DICE Pere Navarro que son desafortunadas las palabras de Juan José Belloch, en las que el alcalde de Zaragoza y ex ministro de Justicia e Interior recordaba que no se cedió ante los asesinatos de ETA cuando los hacía en nombre de la autodeterminación; tampoco ha gustado al secretario general del PSC el artículo de Joaquín Leguina en el que se muestra su disconformidad con la posición de los socialistas catalanes a favor de la consulta sobre la independencia. A Navarro, sin embargo, parece no molestarle que Artur Mas diga que a España "le da asco" lo que representa Cataluña.

Es difícil para un no independentista estar de acuerdo con la posición de Pere Navarro, pero además se entiende mal el silencio de Rubalcaba ante un partido que pertenece a la familia del PSOE y sin embargo no ha puesto pie en pared ante el independentismo.

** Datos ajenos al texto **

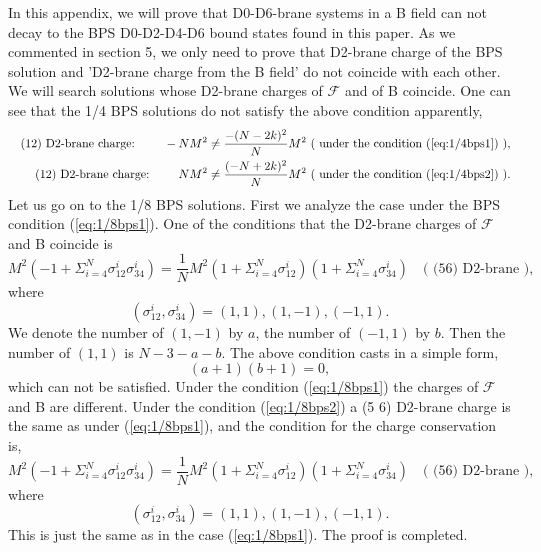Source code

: \documentclass[a4paper,12pt]{article}
\begin{document}
In this appendix, we will prove that D0-D6-brane systems in a B field can not decay to the BPS D0-D2-D4-D6 bound states found in this paper. As we commented in section 5, we only need to prove that D2-brane charge of the BPS solution and 'D2-brane charge from the B field' do not coincide with each other. We will search solutions whose D2-brane charges of $\mathcal{F}$ and of B coincide. One can see that the 1/4 BPS solutions do not satisfy the above condition apparently,
\begin{eqnarray}
&& \mbox{(12) D2-brane charge: } \qquad   -NM^2 \neq \frac{-(N-2k)^2}{N}M^2   \mbox{ ( under the condition (\ref{eq:1/4bps1}) )}, \nonumber \\
&& \mbox{(12) D2-brane charge: } \qquad  NM^2 \neq \frac{(-N+2k)^2}{N}M^2   \mbox{ ( under the condition (\ref{eq:1/4bps2}) )}. \nonumber
\end{eqnarray}
Let us go on to the 1/8 BPS solutions. First we analyze the case under the BPS condition (\ref{eq:1/8bps1}). One of the conditions that the D2-brane charges of $\mathcal{F}$ and  B coincide is
\[M^2(-1+\Sigma_{i=4}^N\sigma_{12}^i\sigma_{34}^i) = \frac{1}{N}M^2(1+\Sigma_{i=4}^N\sigma_{12}^i)(1+\Sigma_{i=4}^N\sigma_{34}^i) \quad  \mbox{( (56) D2-brane )} , \]
 where  
\[ (\sigma_{12}^i, \sigma_{34}^i) = (1,1), (1,-1), (-1,1). \]
We denote the number of $(1,-1)$ by $a$, the number of $(-1,1)$ by $b$. Then the number of $(1,1)$ is $N-3-a-b$. The above condition casts in a simple form,
\[ (a+1)(b+1)=0, \]
which can not be satisfied. Under the condition (\ref{eq:1/8bps1}) the charges of $\mathcal{F}$ and B are different. Under the condition (\ref{eq:1/8bps2}) a (5 6) D2-brane charge is the same as under (\ref{eq:1/8bps1}), and the condition for the charge conservation is,
\[M^2(-1+\Sigma_{i=4}^N\sigma_{12}^i\sigma_{34}^i) = \frac{1}{N}M^2(1+\Sigma_{i=4}^N\sigma_{12}^i)(1+\Sigma_{i=4}^N\sigma_{34}^i) \quad \mbox{( (56) D2-brane )} ,\]
 where  
\[ (\sigma_{12}^i, \sigma_{34}^i) = (1,1), (1,-1), (-1,1). \]
This is just the same as in the case (\ref{eq:1/8bps1}). The proof is completed.

\newpage
\end{document}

Se comprende que el PSC haya perdido escaños a chorros en las últimas elecciones autonómicas, y se comprende también que raro es el día en el que no llama un amigo o conocido contando que ha pedido la baja en el PSC después de muchos años de militancia.

Mas se ha ido nuevamente a Bruselas para vender su proyecto. Viaje a ninguna parte. Barroso y Van Rompuy le han dado un educado corte de mangas alegando problemas de agenda para no recibirle, y sólo ha conseguido entrevistarse con un par de los muchos vicepresidentes de la Comisión, algo que cualquier periodista con un mínimo de contactos consigue con sólo levantar un teléfono. Es más, cualquier periodista con un mínimo de contactos habría logrado reunirse con los presidentes de la Comisión o del Consejo. Mas no ha podido porque no había voluntad en la otra parte de entrevistarse con un independentista que va con la bandera de que no es español, sin querer entender, porque no le conviene, que si no es español no forma parte de la Unión Europea, como han dicho por activa y por pasiva todos los cargos de la UE a los que se ha preguntado por la situación de una hipotética Cataluña independiente. Hipotética, Rajoy no va a permitir la escisión. Y tampoco Rubalcaba, que guarda un irritante silencio ante los disparates a los que se ha apuntado el PSC, pero que cuando tiene oportunidad explica que jamás va a aceptar una Cataluña independiente.

Artur Mas asegura en Bruselas que lo único que pretende es que dejen votar a los catalanes, que él no está pidiendo la independencia. Va a ser que no.